PatchGAN loss calculated incorrectly (perhaps)

aitorzip / PyTorch-CycleGAN

A clean and readable Pytorch implementation of CycleGAN

https://arxiv.org/abs/1703.10593

GNU General Public License v3.0

1.19k stars 283 forks source link

PatchGAN loss calculated incorrectly (perhaps) #26

Open alexander-soare opened 4 years ago

alexander-soare commented 4 years ago

Thanks for the great work @aitorzip I think I've spotted a mistake in the way the GAN loss is calculated.

In the forward of your Discriminator class you average the activations first, and then you calculate the loss based on the resulting value. Actually, I think you should calculate the per neuron loss first then average the result of that. When you do the math one way vs the other you will find the losses are not the same.

I noticed you haven't committed since 2017 but if you see this and agree I'd be happy to make a PR.

naga-karthik commented 3 years ago

@alexander-soare I was wondering whether if it makes too much of a difference in the results?
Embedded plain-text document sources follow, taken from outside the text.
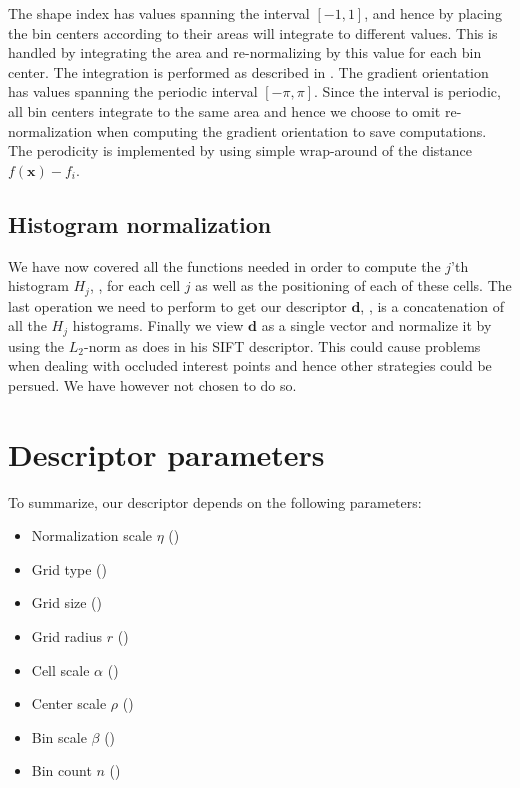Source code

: \documentclass[thesis.tex]{subfiles}
\def\x{\mathbf{x}}
\def\d{\mathbf{d}}
\begin{document}
The shape index has values spanning the interval $[-1,1]$, and hence by placing the bin centers according to  their areas will integrate to different values. This is handled by integrating the area and re-normalizing by this value for each bin center. The integration is performed as described in . The gradient orientation has values spanning the periodic interval $[-\pi,\pi]$. Since the interval is periodic, all bin centers integrate to the same area and hence we choose to omit re-normalization when computing the gradient orientation to save computations. The perodicity is implemented by using simple wrap-around of the distance $f(\x) - f_i$.
%
\subsection{Histogram normalization}
%
We have now covered all the functions needed in order to compute the $j$'th histogram $H_j$, , for each cell $j$ as well as the positioning of each of these cells. The last operation we need to perform to get our descriptor $\d$, , is a concatenation of all the $H_j$ histograms. Finally we view $\d$ as a single vector and normalize it by using the $L_2$-norm as \citet{lowe2004distinctive} does in his SIFT descriptor. This could cause problems when dealing with occluded interest points and hence other strategies could be persued. We have however not chosen to do so.
%
\section{Descriptor parameters}
\label{sec:descriptorParameters}
%
To summarize, our descriptor depends on the following parameters:
%
\begin{itemize}
\item Normalization scale $\eta$ ()
\item Grid type ()
\item Grid size ()
\item Grid radius $r$ ()
\item Cell scale $\alpha$ ()
\item Center scale $\rho$ ()
\item Bin scale $\beta$ ()
\item Bin count $n$ ()
\end{itemize}
%
\end{document}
Have you tried comparing the two?

alexander-soare commented 3 years ago

@naga-karthik it's been a while since but I think I remember determining that the impact was equivalent to a scalar multiple of the gradient, therefore it only affects the learning rate parameter. Don't take me word for it though as it's been a while.
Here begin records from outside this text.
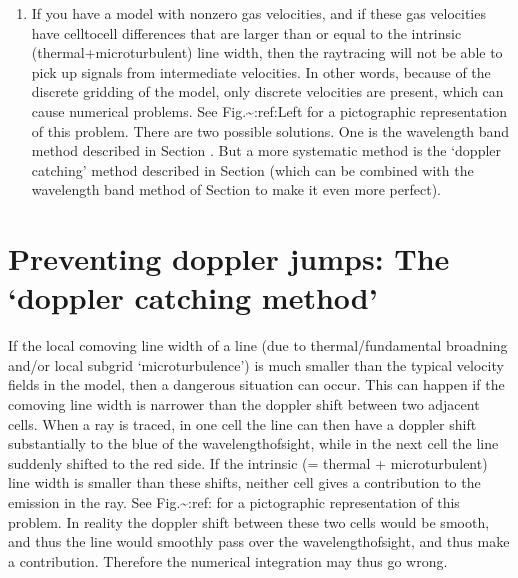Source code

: \documentclass[letterpaper,10pt,english]{sphinxmanual}
\begin{document}
\begin{enumerate}
\item {} 
If you have a model with non\sphinxhyphen{}zero gas velocities, and if these gas
velocities have cell\sphinxhyphen{}to\sphinxhyphen{}cell differences that are larger than or equal to
the intrinsic (thermal+microturbulent) line width, then the ray\sphinxhyphen{}tracing
will not be able to pick up signals from intermediate velocities. In other
words, because of the discrete gridding of the model, only discrete
velocities are present, which can cause numerical problems. See
Fig.\textasciitilde{}:ref:\sphinxhyphen{}Left for a pictographic representation of
this problem. There are two possible solutions. One is the wavelength band
method described in Section {\hyperref[\detokenize{imagesspectra:sec-wavelength-bands}]{}}.  But a more
systematic method is the ‘doppler catching’ method described in Section
{\hyperref[\detokenize{lineradtrans:sec-doppler-catching}]{}} (which can be combined with the wavelength band
method of Section {\hyperref[\detokenize{imagesspectra:sec-wavelength-bands}]{}} to make it even more
perfect).

\end{enumerate}


\section{Preventing doppler jumps: The ‘doppler catching method’}
\label{\detokenize{lineradtrans:preventing-doppler-jumps-the-doppler-catching-method}}\label{\detokenize{lineradtrans:sec-doppler-catching}}
If the local co\sphinxhyphen{}moving line width of a line (due to thermal/fundamental
broadning and/or local subgrid ‘microturbulence’) is much smaller than the
typical velocity fields in the model, then a dangerous situation can
occur. This can happen if the co\sphinxhyphen{}moving line width is narrower than the
doppler shift between two adjacent cells. When a ray is traced, in one cell
the line can then have a doppler shift substantially to the blue of the
wavelength\sphinxhyphen{}of\sphinxhyphen{}sight, while in the next cell the line suddenly shifted to the
red side. If the intrinsic (= thermal + microturbulent) line width is
smaller than these shifts, neither cell gives a contribution to the emission
in the ray. See Fig.\textasciitilde{}:ref: for a pictographic
representation of this problem. In reality the doppler shift between these
two cells would be smooth, and thus the line would smoothly pass over the
wavelength\sphinxhyphen{}of\sphinxhyphen{}sight, and thus make a contribution. Therefore the numerical
integration may thus go wrong.
\end{document}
jbeck9 commented 2 years ago

@naga-karthik it's been a while since but I think I remember determining that the impact was equivalent to a scalar multiple of the gradient, therefore it only affects the learning rate parameter. Don't take me word for it though as it's been a while.

Late to the party here but you are correct. This really needs to be changed. The current implementation misses the point of the patchGAN paper entirely. If you are going to average the patches before performing mse, you might has well add a dense layer and make a global discriminator because you just obscured all the local information.

Unfortunately, this is not just a matter of scaling the learning rate. This definitely affects the gradient propogation.